TASK INSTRUCTIONS: When the line containing "0. [C and C++" appears in the data below, begin copying there and stop only after the line containing "0. [Conan, the".
DATA FOR PROCESSING Start Marker
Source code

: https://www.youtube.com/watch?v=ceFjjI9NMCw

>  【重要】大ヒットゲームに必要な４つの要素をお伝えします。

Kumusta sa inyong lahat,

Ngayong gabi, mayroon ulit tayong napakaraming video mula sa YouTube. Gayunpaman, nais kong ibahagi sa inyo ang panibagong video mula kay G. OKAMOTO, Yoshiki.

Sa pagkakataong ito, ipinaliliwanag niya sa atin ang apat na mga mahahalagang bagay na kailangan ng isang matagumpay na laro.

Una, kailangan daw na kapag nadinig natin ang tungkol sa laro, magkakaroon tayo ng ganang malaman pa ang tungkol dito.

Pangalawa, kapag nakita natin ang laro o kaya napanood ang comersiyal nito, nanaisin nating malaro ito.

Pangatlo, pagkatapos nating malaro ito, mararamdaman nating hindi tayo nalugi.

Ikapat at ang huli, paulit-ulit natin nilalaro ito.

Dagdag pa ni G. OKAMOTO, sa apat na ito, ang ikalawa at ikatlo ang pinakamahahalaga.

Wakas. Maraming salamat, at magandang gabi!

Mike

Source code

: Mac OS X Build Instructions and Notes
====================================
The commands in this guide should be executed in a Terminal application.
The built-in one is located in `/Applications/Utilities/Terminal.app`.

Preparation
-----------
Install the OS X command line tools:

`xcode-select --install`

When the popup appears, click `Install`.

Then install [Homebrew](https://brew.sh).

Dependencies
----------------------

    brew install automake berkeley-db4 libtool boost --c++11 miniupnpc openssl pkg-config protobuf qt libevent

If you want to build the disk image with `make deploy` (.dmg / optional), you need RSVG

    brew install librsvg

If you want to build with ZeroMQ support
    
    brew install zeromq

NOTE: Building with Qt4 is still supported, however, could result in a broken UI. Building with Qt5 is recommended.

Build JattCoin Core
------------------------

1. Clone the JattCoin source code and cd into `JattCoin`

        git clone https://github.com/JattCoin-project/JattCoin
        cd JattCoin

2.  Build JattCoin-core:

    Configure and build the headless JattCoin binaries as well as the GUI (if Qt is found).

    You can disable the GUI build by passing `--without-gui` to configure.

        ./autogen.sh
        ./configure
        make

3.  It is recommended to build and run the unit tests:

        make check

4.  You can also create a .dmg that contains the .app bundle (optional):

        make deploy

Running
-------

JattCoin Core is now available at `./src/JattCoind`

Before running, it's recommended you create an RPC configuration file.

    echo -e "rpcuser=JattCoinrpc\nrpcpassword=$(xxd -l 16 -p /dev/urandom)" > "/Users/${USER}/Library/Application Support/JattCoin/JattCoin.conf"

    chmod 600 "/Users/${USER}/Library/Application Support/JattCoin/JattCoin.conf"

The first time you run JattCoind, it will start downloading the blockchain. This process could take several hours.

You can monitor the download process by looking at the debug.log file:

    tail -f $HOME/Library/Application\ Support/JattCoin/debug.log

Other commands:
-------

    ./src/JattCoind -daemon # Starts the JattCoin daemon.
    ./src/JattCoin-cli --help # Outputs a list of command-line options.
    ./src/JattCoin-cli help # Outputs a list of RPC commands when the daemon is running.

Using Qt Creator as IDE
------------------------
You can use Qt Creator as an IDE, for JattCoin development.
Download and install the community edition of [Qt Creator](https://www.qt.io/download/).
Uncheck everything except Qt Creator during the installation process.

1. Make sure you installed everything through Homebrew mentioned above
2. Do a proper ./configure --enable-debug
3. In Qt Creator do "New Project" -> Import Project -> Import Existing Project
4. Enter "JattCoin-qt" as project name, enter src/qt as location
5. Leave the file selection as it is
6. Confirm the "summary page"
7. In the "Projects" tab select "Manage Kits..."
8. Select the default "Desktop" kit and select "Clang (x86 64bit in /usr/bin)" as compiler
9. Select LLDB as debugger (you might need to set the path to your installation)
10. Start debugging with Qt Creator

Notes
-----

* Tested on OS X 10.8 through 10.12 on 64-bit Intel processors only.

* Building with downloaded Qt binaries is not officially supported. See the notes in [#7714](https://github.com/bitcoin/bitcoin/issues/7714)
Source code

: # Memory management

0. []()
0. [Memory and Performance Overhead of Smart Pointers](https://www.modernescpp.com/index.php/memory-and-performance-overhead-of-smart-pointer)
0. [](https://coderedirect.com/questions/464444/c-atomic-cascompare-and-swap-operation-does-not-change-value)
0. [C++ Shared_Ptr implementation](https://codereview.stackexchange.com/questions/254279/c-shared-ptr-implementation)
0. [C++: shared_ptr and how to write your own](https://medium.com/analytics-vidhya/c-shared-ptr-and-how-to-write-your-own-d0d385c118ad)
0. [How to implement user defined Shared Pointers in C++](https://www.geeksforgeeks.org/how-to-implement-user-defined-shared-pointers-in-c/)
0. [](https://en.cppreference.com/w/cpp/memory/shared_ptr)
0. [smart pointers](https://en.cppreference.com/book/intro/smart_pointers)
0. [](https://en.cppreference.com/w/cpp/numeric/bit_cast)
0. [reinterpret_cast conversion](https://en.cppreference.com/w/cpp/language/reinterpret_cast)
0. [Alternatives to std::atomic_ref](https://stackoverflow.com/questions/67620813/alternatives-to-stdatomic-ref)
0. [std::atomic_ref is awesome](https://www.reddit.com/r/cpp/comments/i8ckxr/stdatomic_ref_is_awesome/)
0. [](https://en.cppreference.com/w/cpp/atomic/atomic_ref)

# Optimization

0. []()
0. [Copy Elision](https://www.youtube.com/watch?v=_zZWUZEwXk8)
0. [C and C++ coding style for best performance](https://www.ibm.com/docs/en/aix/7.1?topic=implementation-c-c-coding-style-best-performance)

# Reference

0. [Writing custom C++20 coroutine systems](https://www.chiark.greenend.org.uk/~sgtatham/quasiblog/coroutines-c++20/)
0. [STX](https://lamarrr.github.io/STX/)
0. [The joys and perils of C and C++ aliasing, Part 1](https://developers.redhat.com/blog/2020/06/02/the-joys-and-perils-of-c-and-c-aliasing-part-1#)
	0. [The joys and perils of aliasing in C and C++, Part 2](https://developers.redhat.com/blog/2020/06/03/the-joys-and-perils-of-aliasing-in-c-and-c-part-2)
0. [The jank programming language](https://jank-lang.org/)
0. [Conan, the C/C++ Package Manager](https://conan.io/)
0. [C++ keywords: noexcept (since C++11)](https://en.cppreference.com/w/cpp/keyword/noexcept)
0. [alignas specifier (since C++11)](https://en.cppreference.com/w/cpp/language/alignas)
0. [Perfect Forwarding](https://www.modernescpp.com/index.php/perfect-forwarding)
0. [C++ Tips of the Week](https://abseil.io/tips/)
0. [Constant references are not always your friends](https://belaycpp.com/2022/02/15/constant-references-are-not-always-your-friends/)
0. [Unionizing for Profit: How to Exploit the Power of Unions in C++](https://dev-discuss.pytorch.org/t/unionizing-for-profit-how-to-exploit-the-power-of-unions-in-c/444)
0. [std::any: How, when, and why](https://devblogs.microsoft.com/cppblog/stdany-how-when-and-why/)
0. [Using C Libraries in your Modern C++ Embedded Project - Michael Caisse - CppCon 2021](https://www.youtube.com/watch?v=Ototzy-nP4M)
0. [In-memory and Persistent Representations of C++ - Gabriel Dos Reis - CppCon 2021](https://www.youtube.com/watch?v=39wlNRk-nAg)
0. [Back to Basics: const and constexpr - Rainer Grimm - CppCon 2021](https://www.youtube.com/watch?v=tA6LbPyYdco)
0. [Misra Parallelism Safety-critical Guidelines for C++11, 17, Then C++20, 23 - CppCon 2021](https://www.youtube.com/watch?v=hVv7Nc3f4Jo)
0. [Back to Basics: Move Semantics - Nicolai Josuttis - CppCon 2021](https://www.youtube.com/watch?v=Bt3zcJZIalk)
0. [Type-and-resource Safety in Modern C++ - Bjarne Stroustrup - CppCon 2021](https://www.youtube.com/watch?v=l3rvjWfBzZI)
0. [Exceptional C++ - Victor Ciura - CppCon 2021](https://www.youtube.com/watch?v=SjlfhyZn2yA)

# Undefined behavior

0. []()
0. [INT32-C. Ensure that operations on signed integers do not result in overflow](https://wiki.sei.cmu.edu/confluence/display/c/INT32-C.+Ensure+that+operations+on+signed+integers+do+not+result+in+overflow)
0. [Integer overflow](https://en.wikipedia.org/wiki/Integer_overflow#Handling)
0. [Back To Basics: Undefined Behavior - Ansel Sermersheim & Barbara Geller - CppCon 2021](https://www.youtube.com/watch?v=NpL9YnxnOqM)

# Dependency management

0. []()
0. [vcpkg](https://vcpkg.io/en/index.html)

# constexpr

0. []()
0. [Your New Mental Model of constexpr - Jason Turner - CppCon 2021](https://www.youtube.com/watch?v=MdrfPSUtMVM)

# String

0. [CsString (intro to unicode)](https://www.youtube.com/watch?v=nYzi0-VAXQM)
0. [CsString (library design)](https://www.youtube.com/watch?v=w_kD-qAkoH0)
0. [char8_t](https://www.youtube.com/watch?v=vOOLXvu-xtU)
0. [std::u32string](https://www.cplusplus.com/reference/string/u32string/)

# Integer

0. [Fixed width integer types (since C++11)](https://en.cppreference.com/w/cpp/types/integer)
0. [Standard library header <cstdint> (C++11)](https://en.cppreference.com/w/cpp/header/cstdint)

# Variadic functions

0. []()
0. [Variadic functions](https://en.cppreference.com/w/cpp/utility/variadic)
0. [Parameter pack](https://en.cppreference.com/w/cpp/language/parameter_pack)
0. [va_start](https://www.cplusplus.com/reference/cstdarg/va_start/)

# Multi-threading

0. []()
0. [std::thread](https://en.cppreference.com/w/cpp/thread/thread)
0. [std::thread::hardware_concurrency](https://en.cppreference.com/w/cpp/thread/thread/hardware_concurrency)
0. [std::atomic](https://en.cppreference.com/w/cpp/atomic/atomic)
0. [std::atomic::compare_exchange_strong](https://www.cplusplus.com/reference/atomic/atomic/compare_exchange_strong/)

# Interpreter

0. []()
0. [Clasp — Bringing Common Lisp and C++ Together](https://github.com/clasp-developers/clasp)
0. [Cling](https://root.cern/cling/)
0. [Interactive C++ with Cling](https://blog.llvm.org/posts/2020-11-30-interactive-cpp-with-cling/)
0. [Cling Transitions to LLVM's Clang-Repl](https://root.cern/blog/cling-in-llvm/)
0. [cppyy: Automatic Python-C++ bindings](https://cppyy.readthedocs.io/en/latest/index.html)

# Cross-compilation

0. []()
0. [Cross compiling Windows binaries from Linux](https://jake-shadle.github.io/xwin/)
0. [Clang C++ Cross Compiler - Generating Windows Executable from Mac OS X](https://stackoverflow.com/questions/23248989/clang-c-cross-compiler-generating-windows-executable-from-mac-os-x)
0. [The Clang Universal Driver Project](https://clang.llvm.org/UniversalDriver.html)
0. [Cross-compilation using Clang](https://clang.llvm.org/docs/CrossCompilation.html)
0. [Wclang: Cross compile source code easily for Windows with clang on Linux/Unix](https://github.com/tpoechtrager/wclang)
DATA FOR PROCESSING End Marker
WRITTEN RESPONSE:
0. [C and C++ coding style for best performance](https://www.ibm.com/docs/en/aix/7.1?topic=implementation-c-c-coding-style-best-performance)

# Reference

0. [Writing custom C++20 coroutine systems](https://www.chiark.greenend.org.uk/~sgtatham/quasiblog/coroutines-c++20/)
0. [STX](https://lamarrr.github.io/STX/)
0. [The joys and perils of C and C++ aliasing, Part 1](https://developers.redhat.com/blog/2020/06/02/the-joys-and-perils-of-c-and-c-aliasing-part-1#)
	0. [The joys and perils of aliasing in C and C++, Part 2](https://developers.redhat.com/blog/2020/06/03/the-joys-and-perils-of-aliasing-in-c-and-c-part-2)
0. [The jank programming language](https://jank-lang.org/)
0. [Conan, the C/C++ Package Manager](https://conan.io/)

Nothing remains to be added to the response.